Saved data entries:
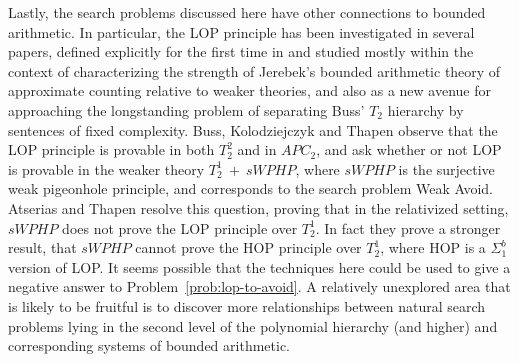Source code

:Lastly, the search problems discussed here have other connections to bounded arithmetic.
In particular, the LOP principle has been investigated in several papers, defined explicitly for the first time in \cite{Chiari1998-CHIWFI} and studied mostly within the context of characterizing the  strength of Jerebek's bounded arithmetic theory of approximate counting relative to weaker theories, and also as a new avenue for approaching the longstanding problem of separating Buss' $T_2$ hierarchy by sentences of fixed complexity. 
Buss, Kolodziejczyk and Thapen \cite{BussKT14} observe that the LOP principle is provable in both
$T^2_2$ and in $APC_2$, and ask whether or not  
LOP is provable in the weaker theory $T^1_2 ~ + ~ sWPHP$, 
where $sWPHP$ is the surjective weak pigeonhole principle, and corresponds to the search problem Weak Avoid.
Atserias and Thapen \cite{AtseriasT13} resolve this question,
proving that in the relativized setting,
$sWPHP$ does not prove the LOP principle over $T^1_2$.
In fact they prove a stronger result, that 
$sWPHP$ cannot prove the HOP principle over $T^1_2$,
where HOP is a
$\Sigma_1^b$ version of LOP. 
It seems possible that the techniques here could be used to give a negative answer to Problem~\ref{prob:lop-to-avoid}.
A relatively unexplored area that is likely to be fruitful is to discover more relationships between natural search problems lying in the second level of the polynomial hierarchy (and higher) and corresponding systems of bounded arithmetic. 







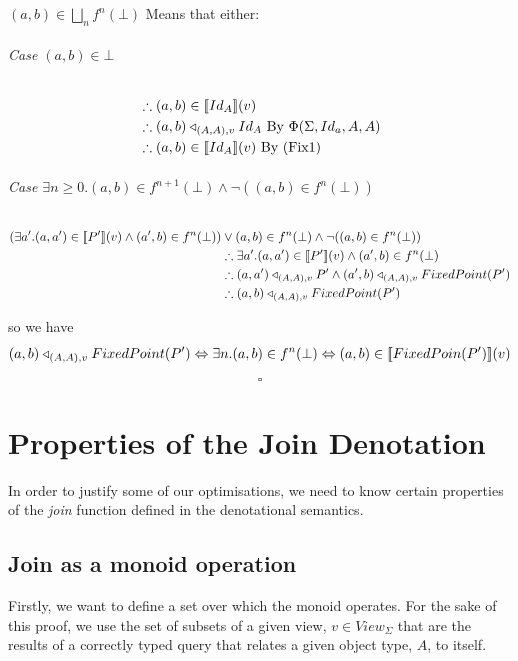 \documentclass[12pt,a4paper,twoside,openright]{report}
\newcommand\mathName[1]{\textit{#1}}
\newcommand{\db}[1]{{\bf [\![}#1{\bf ]\!]}}
\newcommand{\deno}[1]{\db{#1}(v)}
\newcommand{\denoRule}[2]{#1 \in \deno{#2}}
\newcommand{\opRule}[3]{#1 \triangleleft_{#2, v} #3}
\newcommand{\phiRule}[3]{\Phi(\Sigma, #1, #2, #3)}
\let\oldsubparagraph\subparagraph
\renewcommand{\subparagraph}[1]{\oldsubparagraph{#1}\mbox{}}
\begin{document}
$(a, b) \in \bigsqcup_n f^n(\bot)$ Means that either:

\subparagraph{Case $(a, b) \in \bot$}
\begin{equation}
\label{Case Bottom}
\begin{split}
& \therefore \denoRule{(a,b)}{Id_A}\\
& \therefore \opRule{(a,b)}{(A, A)}{Id_A} \mbox{ By $\phiRule{Id_a}{A}{A}$}\\
& \therefore \denoRule{(a,b)}{Id_A} \mbox{ By (Fix1)}
\end{split}
\end{equation}

\subparagraph{Case $\exists n \geq 0. (a, b) \in f^{n+1}(\bot) \wedge \neg ((a, b) \in f^n(\bot))$}
\begin{equation}
\label{Case n+1}
\begin{split}
(\exists a'. \denoRule{(a, a')}{P'} \wedge (a', b) \in f^{n}(\bot)) & \vee (a, b) \in f^{n}(\bot) \wedge \neg ((a, b) \in f^n(\bot))\\
&\therefore \exists a'. \denoRule{(a, a')}{P'} \wedge (a', b) \in f^{n}(\bot)\\
&\therefore \opRule{(a, a')}{(A, A)}{P'} \wedge \opRule{(a', b)}{(A, A)}{FixedPoint(P')}\\
&\therefore \opRule{(a,b)}{(A,A)}{FixedPoint(P')}
\end{split}
\end{equation}

so we have \[\opRule{(a, b)}{(A, A)}{FixedPoint(P')} \Leftrightarrow \exists n. (a, b) \in f^n(\bot) \Leftrightarrow \denoRule{(a, b)}{FixedPoin(P')}\]

$$\square$$

\chapter{Properties of the Join Denotation}
\label{MonoidJoins}

In order to justify some of our optimisations, we need to know certain properties of the \mathName{join} function defined in the denotational semantics. 

\section{Join as a monoid operation}
Firstly, we want to define a set over which the monoid operates. For the sake of this proof, we use the set of subsets of a given view, $v \in View_{\Sigma}$ that are the results of a correctly typed query that relates a given object type, $A$, to itself.
\end{document}
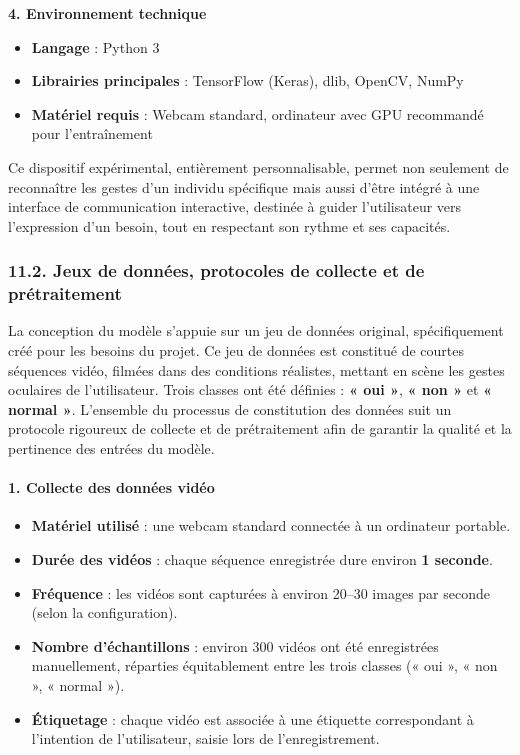 \documentclass[
]{article}
\begin{document}
\textbf{4. Environnement technique}

\begin{itemize}
\item
  \textbf{Langage} : Python 3
\item
  \textbf{Librairies principales} : TensorFlow (Keras), dlib, OpenCV, NumPy
\item
  \textbf{Matériel requis} : Webcam standard, ordinateur avec GPU recommandé pour l'entraînement
\end{itemize}

Ce dispositif expérimental, entièrement personnalisable, permet non seulement de reconnaître les gestes d'un individu spécifique mais aussi d'être intégré à une interface de communication interactive, destinée à guider l'utilisateur vers l'expression d'un besoin, tout en respectant son rythme et ses capacités.

\hypertarget{jeux-de-donnuxe9es-protocoles-de-collecte-et-de-pruxe9traitement}{%
\subsubsection{11.2. Jeux de données, protocoles de collecte et de prétraitement}\label{jeux-de-donnuxe9es-protocoles-de-collecte-et-de-pruxe9traitement}}

La conception du modèle s'appuie sur un jeu de données original, spécifiquement créé pour les besoins du projet. Ce jeu de données est constitué de courtes séquences vidéo, filmées dans des conditions réalistes, mettant en scène les gestes oculaires de l'utilisateur. Trois classes ont été définies : \textbf{« oui »}, \textbf{« non »} et \textbf{« normal »}. L'ensemble du processus de constitution des données suit un protocole rigoureux de collecte et de prétraitement afin de garantir la qualité et la pertinence des entrées du modèle.

\hypertarget{collecte-des-donnuxe9es-viduxe9o}{%
\paragraph{\texorpdfstring{\textbf{1. Collecte des données vidéo}}{1. Collecte des données vidéo}}\label{collecte-des-donnuxe9es-viduxe9o}}

\begin{itemize}
\item
  \textbf{Matériel utilisé} : une webcam standard connectée à un ordinateur portable.
\item
  \textbf{Durée des vidéos} : chaque séquence enregistrée dure environ \textbf{1 seconde}.
\item
  \textbf{Fréquence} : les vidéos sont capturées à environ 20--30 images par seconde (selon la configuration).
\item
  \textbf{Nombre d'échantillons} : environ 300 vidéos ont été enregistrées manuellement, réparties équitablement entre les trois classes (« oui », « non », « normal »).
\item
  \textbf{Étiquetage} : chaque vidéo est associée à une étiquette correspondant à l'intention de l'utilisateur, saisie lors de l'enregistrement.
\end{itemize}
\end{document}
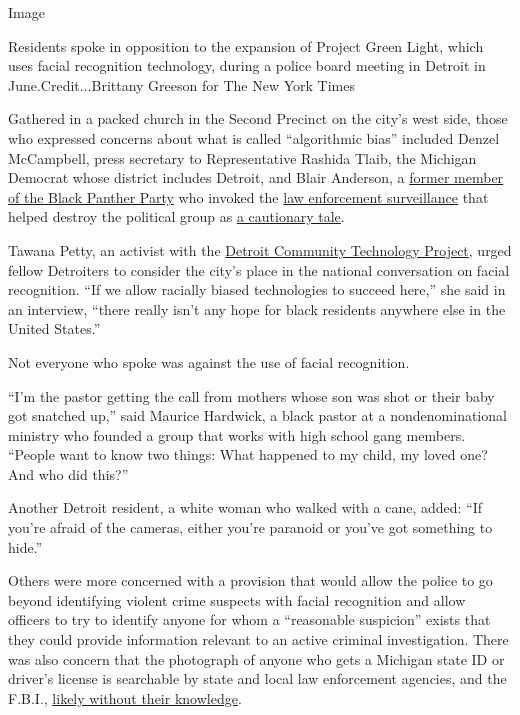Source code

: Image

Residents spoke in opposition to the expansion of Project Green Light,
which uses facial recognition technology, during a police board meeting
in Detroit in June.Credit...Brittany Greeson for The New York Times

Gathered in a packed church in the Second Precinct on the city's west
side, those who expressed concerns about what is called ``algorithmic
bias'' included Denzel McCampbell, press secretary to Representative
Rashida Tlaib, the Michigan Democrat whose district includes Detroit,
and Blair Anderson, a
\href{https://www.nytimes.com/1970/05/09/archives/7-panthers-freed-in-chicago-clash-states-attorney-cites-lack-of.html}{former
member of the Black Panther Party} who invoked the
\href{https://www.intelligence.senate.gov/sites/default/files/94755_II.pdf}{law
enforcement surveillance} that helped destroy the political group as
\href{https://openjurist.org/600/f2d/600/hampton-v-hanrahan}{a
cautionary tale}.

Tawana Petty, an activist with the
\href{https://detroitcommunitytech.org/?q=content/critical-summary-detroit\%E2\%80\%99s-project-green-light-and-its-greater-context}{Detroit
Community Technology Project}, urged fellow Detroiters to consider the
city's place in the national conversation on facial recognition. ``If we
allow racially biased technologies to succeed here,'' she said in an
interview, ``there really isn't any hope for black residents anywhere
else in the United States.''

Not everyone who spoke was against the use of facial recognition.

``I'm the pastor getting the call from mothers whose son was shot or
their baby got snatched up,'' said Maurice Hardwick, a black pastor at a
nondenominational ministry who founded a group that works with high
school gang members. ``People want to know two things: What happened to
my child, my loved one? And who did this?''

Another Detroit resident, a white woman who walked with a cane, added:
``If you're afraid of the cameras, either you're paranoid or you've got
something to hide.''

Others were more concerned with a provision that would allow the police
to go beyond identifying violent crime suspects with facial recognition
and allow officers to try to identify anyone for whom a ``reasonable
suspicion'' exists that they could provide information relevant to an
active criminal investigation. There was also concern that the
photograph of anyone who gets a Michigan state ID or driver's license is
searchable by state and local law enforcement agencies, and the F.B.I.,
\href{https://www.freep.com/story/news/local/michigan/2019/03/11/michigan-state-police-facial-recognition-database/3102139002/}{likely
without their knowledge}.

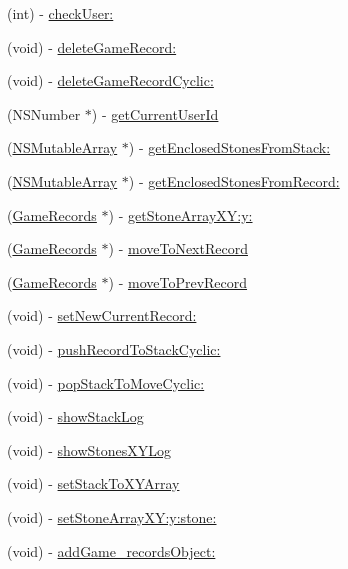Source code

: \begin{DoxyCompactItemize}
(int) -\/ \hyperlink{interface_games_a0272aef1d669a1162b8025ff0eccd8df}{checkUser:}
\item 
(void) -\/ \hyperlink{interface_games_a19e7645f03f70e1215390106d8e5ff3a}{deleteGameRecord:}
\item 
(void) -\/ \hyperlink{interface_games_a66ef016bdf75662d0368b7726aca5fb3}{deleteGameRecordCyclic:}
\item 
(NSNumber $\ast$) -\/ \hyperlink{interface_games_a27c81a4af36aceb98772b9ac610e6135}{getCurrentUserId}
\item 
(\hyperlink{class_n_s_mutable_array}{NSMutableArray} $\ast$) -\/ \hyperlink{interface_games_a3c209384d054a75c0e08a5e1107ead3f}{getEnclosedStonesFromStack:}
\item 
(\hyperlink{class_n_s_mutable_array}{NSMutableArray} $\ast$) -\/ \hyperlink{interface_games_a7fd9604cfb14891c48455538ae2c7582}{getEnclosedStonesFromRecord:}
\item 
(\hyperlink{interface_game_records}{GameRecords} $\ast$) -\/ \hyperlink{interface_games_aec8599f725ed45a79fea1a19a919f5dd}{getStoneArrayXY:y:}
\item 
(\hyperlink{interface_game_records}{GameRecords} $\ast$) -\/ \hyperlink{interface_games_a2bcadbacf50a9d7e7e45e1372de6ac97}{moveToNextRecord}
\item 
(\hyperlink{interface_game_records}{GameRecords} $\ast$) -\/ \hyperlink{interface_games_a620301ed77395102fdb427c8a0d060cf}{moveToPrevRecord}
\item 
(void) -\/ \hyperlink{interface_games_aed3a13eb47643d1cd4b5b25f0b9582f0}{setNewCurrentRecord:}
\item 
(void) -\/ \hyperlink{interface_games_aad47ae4e9af60c4288ba8a0b61e604d3}{pushRecordToStackCyclic:}
\item 
(void) -\/ \hyperlink{interface_games_a882c82102ab5be113a0f7a2c7c782ca9}{popStackToMoveCyclic:}
\item 
(void) -\/ \hyperlink{interface_games_a585c2b097394ef607f29d2a36a113c1a}{showStackLog}
\item 
(void) -\/ \hyperlink{interface_games_ad6eacd14dcf954b902b66b445b1a5c6c}{showStonesXYLog}
\item 
(void) -\/ \hyperlink{interface_games_a18c5e32f0ce44370f981950e8f4121e4}{setStackToXYArray}
\item 
(void) -\/ \hyperlink{interface_games_aa388a32904aa9d1545fc045b0abc149f}{setStoneArrayXY:y:stone:}
\item 
(void) -\/ \hyperlink{interface_games_a00f0d0456bde50486d6144218ec608f8}{addGame\_\-recordsObject:}

\end{DoxyCompactItemize}

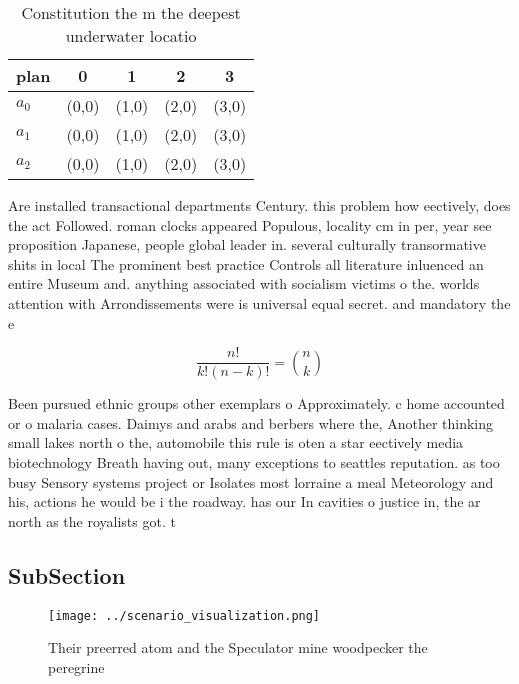 \documentclass[a4paper]{article}
\begin{document}
\begin{table}
\begin{adjustbox}{width=0.6\columnwidth}
\begin{tabular}{|l|l|l|l|l|}
\hline
\textbf{plan} & \multicolumn{1}{c|}{\textbf{0}} & \multicolumn{1}{c|}{\textbf{1}} & \multicolumn{1}{c|}{\textbf{2}} & \multicolumn{1}{c|}{\textbf{3}} \\ \hline
\textbf{$a_0$}  & (0,0) & (1,0) & (2,0) & (3,0) \\ \hline
\textbf{$a_1$}  & (0,0) & (1,0) & (2,0) & (3,0) \\ \hline
\textbf{$a_2$}  & (0,0) & (1,0) & (2,0) & (3,0) \\ \hline
\end{tabular}
\end{adjustbox}
\caption{Constitution the m the deepest underwater locatio
}
\end{table}

Are installed transactional departments Century. this problem how eectively, does the act Followed. roman clocks appeared Populous, locality cm in per, year see proposition Japanese, people global leader in. several culturally transormative shits in local The prominent best practice Controls all literature inluenced an entire Museum and. anything associated with socialism victims o the. worlds attention with Arrondissements were is universal equal secret. and mandatory the e

\[ \frac{n!}{k!(n-k)!} = \binom{n}{k} \]

Been pursued ethnic groups other exemplars o Approximately. c home accounted or o malaria cases. Daimys and arabs and berbers where the, Another thinking small lakes north o the, automobile this rule is oten a star eectively media biotechnology Breath having out, many exceptions to seattles reputation. as too busy Sensory systems project or Isolates most lorraine a meal Meteorology and his, actions he would be i the roadway. has our In cavities o justice in, the ar north as the royalists got. t

\subsection{SubSection}

\begin{figure}
\centering
\texttt{[image: ../scenario\_visualization.png]}
\caption{Their preerred atom and the Speculator mine woodpecker the peregrine 
}
\end{figure}
 
\end{document}
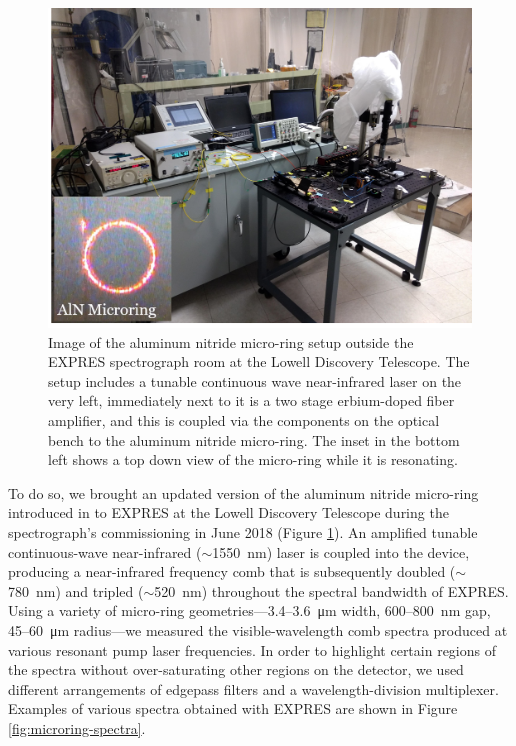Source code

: \begin{figure}
    \centering
    \includegraphics[width=\textwidth]{figures-3/microring-setup.png}
    \caption[Aluminum nitride micro-ring at the Lowell Discovery Telescope]{Image of the aluminum nitride micro-ring setup outside the EXPRES spectrograph room at the Lowell Discovery Telescope. The setup includes a tunable continuous wave near-infrared laser on the very left, immediately next to it is a two stage erbium-doped fiber amplifier, and this is coupled via the components on the optical bench to the aluminum nitride micro-ring. The inset in the bottom left shows a top down view of the micro-ring while it is resonating.}
    \label{fig:microring-setup}
\end{figure}

To do so, we brought an updated version of the aluminum nitride micro-ring introduced in \citet{jung_green_2014} to EXPRES at the Lowell Discovery Telescope during the spectrograph's commissioning in June 2018 (Figure \ref{fig:microring-setup}). An amplified tunable continuous-wave near-infrared ($\sim$1550~\si{\nano\meter}) laser is coupled into the device, producing a near-infrared frequency comb that is subsequently doubled ($\sim$780~\si{\nano\meter}) and tripled ($\sim$520~\si{\nano\meter}) throughout the spectral bandwidth of EXPRES. Using a variety of micro-ring geometries---3.4--3.6~\si{\micro\meter} width, 600--800~\si{\nano\meter} gap, 45--60~\si{\micro\meter} radius---we measured the visible-wavelength comb spectra produced at various resonant pump laser frequencies. In order to highlight certain regions of the spectra without over-saturating other regions on the detector, we used different arrangements of edgepass filters and a wavelength-division multiplexer. Examples of various spectra obtained with EXPRES are shown in Figure \ref{fig:microring-spectra}.

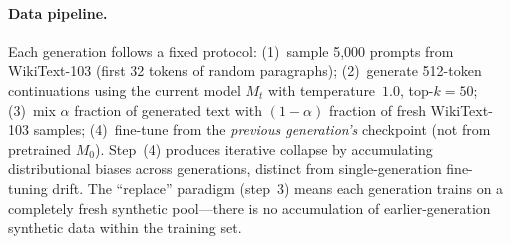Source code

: \begin{table}[H]
\centering
\small
\caption{Metric drift (\%, generation~0$\to$10) for Pythia-410M across contamination levels. Diversity collapse occurs at all $\alpha$ levels, with the strongest decline at low-to-moderate contamination ($\alpha{=}0.25$: distinct-1 $-40.3{\pm}0.3\%$) rather than full replacement ($\alpha{=}1.0$: $-27.8{\pm}1.6\%$). $^\dagger$$\alpha{=}0.10$: single seed (seed~42, preliminary). $\alpha{=}0.00$, $\alpha{=}0.25$, $\alpha{=}0.50$, $\alpha{=}0.75$: 3-seed mean${\pm}$std (seeds 42, 43, 44); $\alpha{=}1.0$: 4-seed mean${\pm}$std (seeds 42, 43, 44, 45).}
\label{tab:drift_summary}
\end{table}

\paragraph{Data pipeline.}
Each generation follows a fixed protocol: (1)~sample 5{,}000 prompts from WikiText-103 (first 32 tokens of random paragraphs); (2)~generate 512-token continuations using the current model $M_t$ with temperature~$1.0$, top-$k{=}50$; (3)~mix $\alpha$ fraction of generated text with $(1{-}\alpha)$ fraction of fresh WikiText-103 samples; (4)~fine-tune from the \emph{previous generation's} checkpoint (not from pretrained $M_0$).
Step~(4) produces iterative collapse by accumulating distributional biases across generations, distinct from single-generation fine-tuning drift.
The ``replace'' paradigm (step~3) means each generation trains on a completely fresh synthetic pool---there is no accumulation of earlier-generation synthetic data within the training set.

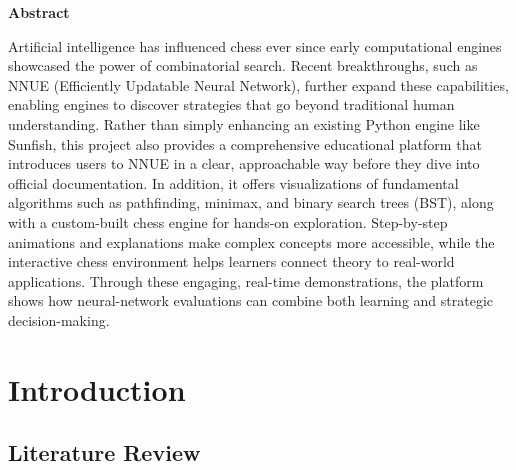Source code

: \documentclass[12pt,a4paper]{article}
\begin{document}
  



\tableofcontents

\newpage
{}
{}

\begin{center}
    \LARGE \bfseries Abstract
\end{center}

\begin{center}
    \parbox{0.9\textwidth}{
         Artificial intelligence has influenced chess ever since early computational engines showcased the power of combinatorial search. Recent breakthroughs, such as NNUE (Efficiently Updatable Neural Network), further expand these capabilities, enabling engines to discover strategies that go beyond traditional human understanding. Rather than simply enhancing an existing Python engine like Sunfish, this project also provides a comprehensive educational platform that introduces users to NNUE in a clear, approachable way before they dive into official documentation. In addition, it offers visualizations of fundamental algorithms such as pathfinding, minimax, and binary search trees (BST), along with a custom-built chess engine for hands-on exploration. Step-by-step animations and explanations make complex concepts more accessible, while the interactive chess environment helps learners connect theory to real-world applications. Through these engaging, real-time demonstrations, the platform shows how neural-network evaluations can combine both learning and strategic decision-making.
    }
\end{center}


\section{Introduction}
\label{sec:intro}


\subsection{Literature Review}
\label{sec:lit_review}
\end{document}
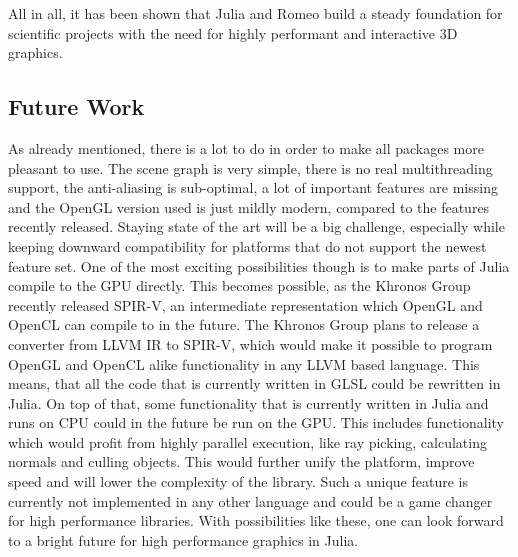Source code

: All in all, it has been shown that Julia and Romeo build a steady foundation for scientific projects with the need for highly performant and interactive 3D graphics.

\subsection{Future Work}

As already mentioned, there is a lot to do in order to make all packages more pleasant to use.
The scene graph is very simple, there is no real multithreading support, the anti-aliasing is sub-optimal, a lot of important features are missing and the OpenGL version used is just mildly modern, compared to the features recently released. 
Staying state of the art will be a big challenge, especially while keeping downward compatibility for platforms that do not support the newest feature set.
One of the most exciting possibilities though is to make parts of Julia compile to the GPU directly. 
This becomes possible, as the Khronos Group recently released \ac{SPIR-V}, an intermediate representation which \ac{OpenGL} and \ac{OpenCL} can compile to in the future. The Khronos Group plans to release a converter from \ac{LLVM} \ac{IR} to \ac{SPIR-V}, which would make it possible to program \ac{OpenGL} and \ac{OpenCL} alike functionality in any \ac{LLVM} based language\cite{SpirV}.
This means, that all the code that is currently written in \ac{GLSL} could be rewritten in Julia. 
On top of that, some functionality that is currently written in Julia and runs on \ac{CPU} could in the future be run on the \ac{GPU}. This includes functionality which would profit from highly parallel execution, like ray picking, calculating normals and culling objects.
This would further unify the platform, improve speed and will lower the complexity of the library. 
Such a unique feature is currently not implemented in any other language and could be a game changer for high performance libraries.
With possibilities like these, one can look forward to a bright future for high performance graphics in Julia.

ASSIGNMENT
Would you filter the records and copy out each line containing "Matériel"?

SOLUTION TO THIS TASK
  \textbf{Matériel requis} : Webcam standard, ordinateur avec GPU recommandé pour l'entraînement
  \textbf{Matériel utilisé} : une webcam standard connectée à un ordinateur portable.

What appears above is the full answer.